__PROBLEM DETAILS__: Nothing is needed except the lines below that run from the one with "me by deploying" through the one with "Laughter and pleasure, teardrops", repeated exactly.
--- RECORD SET ---
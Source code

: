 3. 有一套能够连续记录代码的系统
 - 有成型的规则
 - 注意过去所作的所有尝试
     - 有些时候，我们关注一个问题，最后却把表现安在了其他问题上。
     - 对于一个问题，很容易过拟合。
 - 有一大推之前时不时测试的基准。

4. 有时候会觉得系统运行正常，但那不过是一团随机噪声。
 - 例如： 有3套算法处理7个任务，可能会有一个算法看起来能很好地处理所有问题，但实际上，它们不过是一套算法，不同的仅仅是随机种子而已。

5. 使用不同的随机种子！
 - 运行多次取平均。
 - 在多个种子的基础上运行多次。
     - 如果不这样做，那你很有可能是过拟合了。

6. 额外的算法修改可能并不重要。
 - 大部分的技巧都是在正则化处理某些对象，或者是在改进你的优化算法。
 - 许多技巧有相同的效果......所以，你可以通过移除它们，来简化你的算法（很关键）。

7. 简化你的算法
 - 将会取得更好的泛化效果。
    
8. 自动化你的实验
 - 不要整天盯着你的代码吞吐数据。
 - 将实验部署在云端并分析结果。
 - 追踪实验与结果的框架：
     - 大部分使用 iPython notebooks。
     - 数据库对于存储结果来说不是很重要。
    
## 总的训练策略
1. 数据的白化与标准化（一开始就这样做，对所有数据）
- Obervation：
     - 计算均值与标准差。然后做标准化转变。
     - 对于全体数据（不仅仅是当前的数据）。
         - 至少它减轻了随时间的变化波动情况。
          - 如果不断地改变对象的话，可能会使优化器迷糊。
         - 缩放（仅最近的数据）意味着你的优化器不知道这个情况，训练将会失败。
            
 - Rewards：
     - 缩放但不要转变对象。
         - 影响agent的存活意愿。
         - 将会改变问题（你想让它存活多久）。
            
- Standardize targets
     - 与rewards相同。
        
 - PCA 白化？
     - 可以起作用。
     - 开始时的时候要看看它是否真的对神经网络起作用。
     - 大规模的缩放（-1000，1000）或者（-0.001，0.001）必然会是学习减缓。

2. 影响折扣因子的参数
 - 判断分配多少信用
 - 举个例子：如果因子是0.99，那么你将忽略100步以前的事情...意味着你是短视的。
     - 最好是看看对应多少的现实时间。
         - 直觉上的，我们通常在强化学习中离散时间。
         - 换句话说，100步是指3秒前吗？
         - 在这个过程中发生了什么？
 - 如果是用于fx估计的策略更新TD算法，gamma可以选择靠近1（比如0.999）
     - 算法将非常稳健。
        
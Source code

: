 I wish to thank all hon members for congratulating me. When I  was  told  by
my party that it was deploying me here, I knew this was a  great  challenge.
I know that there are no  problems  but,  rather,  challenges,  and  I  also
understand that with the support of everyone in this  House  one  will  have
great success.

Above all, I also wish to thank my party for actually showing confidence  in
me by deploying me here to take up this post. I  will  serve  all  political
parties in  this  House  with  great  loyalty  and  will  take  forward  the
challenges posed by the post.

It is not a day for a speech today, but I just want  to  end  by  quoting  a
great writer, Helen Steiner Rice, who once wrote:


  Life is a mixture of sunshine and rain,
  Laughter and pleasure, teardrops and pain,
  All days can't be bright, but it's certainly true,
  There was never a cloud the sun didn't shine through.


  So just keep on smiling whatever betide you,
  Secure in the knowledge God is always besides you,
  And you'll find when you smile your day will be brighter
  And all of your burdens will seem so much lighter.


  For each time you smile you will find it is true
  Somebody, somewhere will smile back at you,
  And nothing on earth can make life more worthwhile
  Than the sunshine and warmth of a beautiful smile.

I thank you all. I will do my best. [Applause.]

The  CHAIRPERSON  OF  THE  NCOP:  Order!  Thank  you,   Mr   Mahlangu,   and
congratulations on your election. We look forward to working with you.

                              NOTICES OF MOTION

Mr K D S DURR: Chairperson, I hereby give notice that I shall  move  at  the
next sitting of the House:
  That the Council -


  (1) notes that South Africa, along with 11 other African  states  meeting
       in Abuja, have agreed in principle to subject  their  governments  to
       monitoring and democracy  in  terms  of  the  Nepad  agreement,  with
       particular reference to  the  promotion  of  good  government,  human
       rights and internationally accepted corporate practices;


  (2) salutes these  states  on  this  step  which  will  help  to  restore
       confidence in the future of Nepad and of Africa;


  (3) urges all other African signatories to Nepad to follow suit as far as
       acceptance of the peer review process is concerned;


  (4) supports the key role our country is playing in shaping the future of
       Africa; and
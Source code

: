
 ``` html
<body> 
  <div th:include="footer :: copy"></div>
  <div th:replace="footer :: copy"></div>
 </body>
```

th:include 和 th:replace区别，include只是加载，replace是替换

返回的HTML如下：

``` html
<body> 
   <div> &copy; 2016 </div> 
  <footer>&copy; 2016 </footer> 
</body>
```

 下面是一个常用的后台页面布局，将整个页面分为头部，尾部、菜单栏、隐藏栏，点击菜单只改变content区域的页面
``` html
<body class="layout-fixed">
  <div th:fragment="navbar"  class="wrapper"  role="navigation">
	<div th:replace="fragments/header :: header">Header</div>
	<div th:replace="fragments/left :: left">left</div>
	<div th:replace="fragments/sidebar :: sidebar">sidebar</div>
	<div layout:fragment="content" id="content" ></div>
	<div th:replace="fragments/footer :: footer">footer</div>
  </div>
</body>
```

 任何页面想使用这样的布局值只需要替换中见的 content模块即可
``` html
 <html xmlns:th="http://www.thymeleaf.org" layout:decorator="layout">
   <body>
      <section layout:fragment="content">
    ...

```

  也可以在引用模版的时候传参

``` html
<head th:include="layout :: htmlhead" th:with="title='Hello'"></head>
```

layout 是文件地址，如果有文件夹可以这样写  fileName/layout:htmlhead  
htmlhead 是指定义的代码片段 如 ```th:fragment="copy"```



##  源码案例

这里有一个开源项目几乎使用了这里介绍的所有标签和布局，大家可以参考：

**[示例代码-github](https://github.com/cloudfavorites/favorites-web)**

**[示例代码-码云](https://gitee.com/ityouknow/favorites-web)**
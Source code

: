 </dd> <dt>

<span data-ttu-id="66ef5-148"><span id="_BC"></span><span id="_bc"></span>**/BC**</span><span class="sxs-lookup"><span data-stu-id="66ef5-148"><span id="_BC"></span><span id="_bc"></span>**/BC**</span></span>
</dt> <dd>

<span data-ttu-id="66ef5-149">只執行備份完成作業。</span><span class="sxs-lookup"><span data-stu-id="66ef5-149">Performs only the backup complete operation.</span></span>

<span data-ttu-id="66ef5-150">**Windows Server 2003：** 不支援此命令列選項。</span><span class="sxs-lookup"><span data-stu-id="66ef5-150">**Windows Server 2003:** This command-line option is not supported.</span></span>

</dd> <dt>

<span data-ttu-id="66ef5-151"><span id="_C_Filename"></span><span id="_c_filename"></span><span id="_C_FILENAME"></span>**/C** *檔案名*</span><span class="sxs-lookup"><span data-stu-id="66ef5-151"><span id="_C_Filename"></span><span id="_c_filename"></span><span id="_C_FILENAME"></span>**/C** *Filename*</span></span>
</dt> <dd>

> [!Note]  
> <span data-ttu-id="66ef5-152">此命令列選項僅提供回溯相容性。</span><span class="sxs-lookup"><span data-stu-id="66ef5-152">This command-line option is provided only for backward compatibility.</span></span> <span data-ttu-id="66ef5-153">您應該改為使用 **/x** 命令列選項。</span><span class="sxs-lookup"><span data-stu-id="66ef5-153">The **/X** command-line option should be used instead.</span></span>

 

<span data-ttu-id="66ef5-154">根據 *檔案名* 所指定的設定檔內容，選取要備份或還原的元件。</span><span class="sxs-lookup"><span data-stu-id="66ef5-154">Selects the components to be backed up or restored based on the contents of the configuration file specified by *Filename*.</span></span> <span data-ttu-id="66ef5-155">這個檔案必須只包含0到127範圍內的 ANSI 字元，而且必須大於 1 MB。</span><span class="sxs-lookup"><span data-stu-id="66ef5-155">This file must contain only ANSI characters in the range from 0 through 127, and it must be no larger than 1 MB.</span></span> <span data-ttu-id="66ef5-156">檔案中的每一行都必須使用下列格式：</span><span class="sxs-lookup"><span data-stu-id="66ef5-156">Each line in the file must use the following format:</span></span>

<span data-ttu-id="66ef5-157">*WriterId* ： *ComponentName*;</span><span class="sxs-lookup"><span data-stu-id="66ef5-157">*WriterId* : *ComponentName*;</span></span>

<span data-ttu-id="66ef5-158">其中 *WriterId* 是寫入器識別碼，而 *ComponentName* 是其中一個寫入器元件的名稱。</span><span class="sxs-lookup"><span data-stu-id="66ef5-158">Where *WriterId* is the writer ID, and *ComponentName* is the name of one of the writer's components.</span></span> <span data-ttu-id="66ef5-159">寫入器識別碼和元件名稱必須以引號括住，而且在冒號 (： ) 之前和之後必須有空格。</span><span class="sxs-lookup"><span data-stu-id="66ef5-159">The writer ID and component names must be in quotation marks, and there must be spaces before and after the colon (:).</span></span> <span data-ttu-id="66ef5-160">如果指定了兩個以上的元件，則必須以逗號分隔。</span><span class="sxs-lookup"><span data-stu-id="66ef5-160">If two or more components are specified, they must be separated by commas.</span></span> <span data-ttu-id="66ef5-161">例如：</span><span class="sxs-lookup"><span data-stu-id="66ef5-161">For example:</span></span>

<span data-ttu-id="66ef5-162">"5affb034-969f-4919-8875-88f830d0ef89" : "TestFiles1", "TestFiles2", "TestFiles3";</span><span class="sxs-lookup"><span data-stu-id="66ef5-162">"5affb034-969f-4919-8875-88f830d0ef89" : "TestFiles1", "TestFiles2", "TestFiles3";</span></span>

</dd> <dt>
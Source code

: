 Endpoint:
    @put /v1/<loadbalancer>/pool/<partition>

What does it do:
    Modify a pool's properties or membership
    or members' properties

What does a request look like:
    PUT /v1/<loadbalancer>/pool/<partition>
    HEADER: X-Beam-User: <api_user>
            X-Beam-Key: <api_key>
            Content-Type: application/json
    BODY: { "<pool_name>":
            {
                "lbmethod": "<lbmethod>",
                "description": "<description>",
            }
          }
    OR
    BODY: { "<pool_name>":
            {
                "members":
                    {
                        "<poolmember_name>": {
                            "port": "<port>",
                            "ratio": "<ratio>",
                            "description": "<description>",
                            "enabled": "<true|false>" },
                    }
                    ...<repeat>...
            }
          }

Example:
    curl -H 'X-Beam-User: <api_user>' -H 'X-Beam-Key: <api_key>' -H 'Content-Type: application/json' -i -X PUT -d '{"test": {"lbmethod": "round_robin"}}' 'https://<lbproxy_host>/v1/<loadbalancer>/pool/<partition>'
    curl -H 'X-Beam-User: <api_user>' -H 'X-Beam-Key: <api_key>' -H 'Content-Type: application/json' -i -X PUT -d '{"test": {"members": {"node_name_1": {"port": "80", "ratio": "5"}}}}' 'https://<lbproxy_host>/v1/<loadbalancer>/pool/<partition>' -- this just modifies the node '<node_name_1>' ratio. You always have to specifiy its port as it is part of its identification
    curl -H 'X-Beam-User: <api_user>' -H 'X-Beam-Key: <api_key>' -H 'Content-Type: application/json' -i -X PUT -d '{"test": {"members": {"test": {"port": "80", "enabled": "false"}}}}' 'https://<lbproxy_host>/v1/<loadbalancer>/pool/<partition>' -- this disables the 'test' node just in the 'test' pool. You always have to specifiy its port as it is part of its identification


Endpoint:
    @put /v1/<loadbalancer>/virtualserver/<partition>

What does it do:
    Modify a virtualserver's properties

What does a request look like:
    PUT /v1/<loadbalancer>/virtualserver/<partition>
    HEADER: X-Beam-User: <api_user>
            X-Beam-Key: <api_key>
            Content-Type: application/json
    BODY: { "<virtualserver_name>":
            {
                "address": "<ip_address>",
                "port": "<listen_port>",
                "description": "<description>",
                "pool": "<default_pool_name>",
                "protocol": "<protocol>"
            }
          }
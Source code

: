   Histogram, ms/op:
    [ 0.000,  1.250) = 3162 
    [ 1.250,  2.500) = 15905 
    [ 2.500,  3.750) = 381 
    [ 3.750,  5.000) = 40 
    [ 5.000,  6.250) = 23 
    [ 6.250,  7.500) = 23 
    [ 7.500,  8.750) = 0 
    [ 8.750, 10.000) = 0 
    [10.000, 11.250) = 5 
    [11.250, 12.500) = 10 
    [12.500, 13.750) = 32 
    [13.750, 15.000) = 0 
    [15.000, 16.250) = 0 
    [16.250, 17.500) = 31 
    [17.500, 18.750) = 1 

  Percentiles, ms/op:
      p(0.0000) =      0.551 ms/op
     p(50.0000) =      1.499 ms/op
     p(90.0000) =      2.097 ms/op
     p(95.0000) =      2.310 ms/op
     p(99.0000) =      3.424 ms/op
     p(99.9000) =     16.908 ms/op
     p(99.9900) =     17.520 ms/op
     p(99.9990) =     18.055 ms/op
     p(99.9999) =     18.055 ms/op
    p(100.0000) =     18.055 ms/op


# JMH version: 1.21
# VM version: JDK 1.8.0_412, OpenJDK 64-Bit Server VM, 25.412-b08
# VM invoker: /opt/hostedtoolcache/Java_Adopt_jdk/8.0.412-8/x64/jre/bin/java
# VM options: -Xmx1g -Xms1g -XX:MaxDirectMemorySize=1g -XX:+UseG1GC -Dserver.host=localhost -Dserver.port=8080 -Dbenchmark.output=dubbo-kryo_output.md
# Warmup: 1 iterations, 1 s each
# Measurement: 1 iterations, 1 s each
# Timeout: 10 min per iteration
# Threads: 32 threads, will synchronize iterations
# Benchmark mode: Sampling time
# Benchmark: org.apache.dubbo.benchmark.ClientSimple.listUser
---
__WRITTEN REPLY__:
me by deploying me here to take up this post. I  will  serve  all  political
parties in  this  House  with  great  loyalty  and  will  take  forward  the
challenges posed by the post.

It is not a day for a speech today, but I just want  to  end  by  quoting  a
great writer, Helen Steiner Rice, who once wrote:


  Life is a mixture of sunshine and rain,
  Laughter and pleasure, teardrops and pain,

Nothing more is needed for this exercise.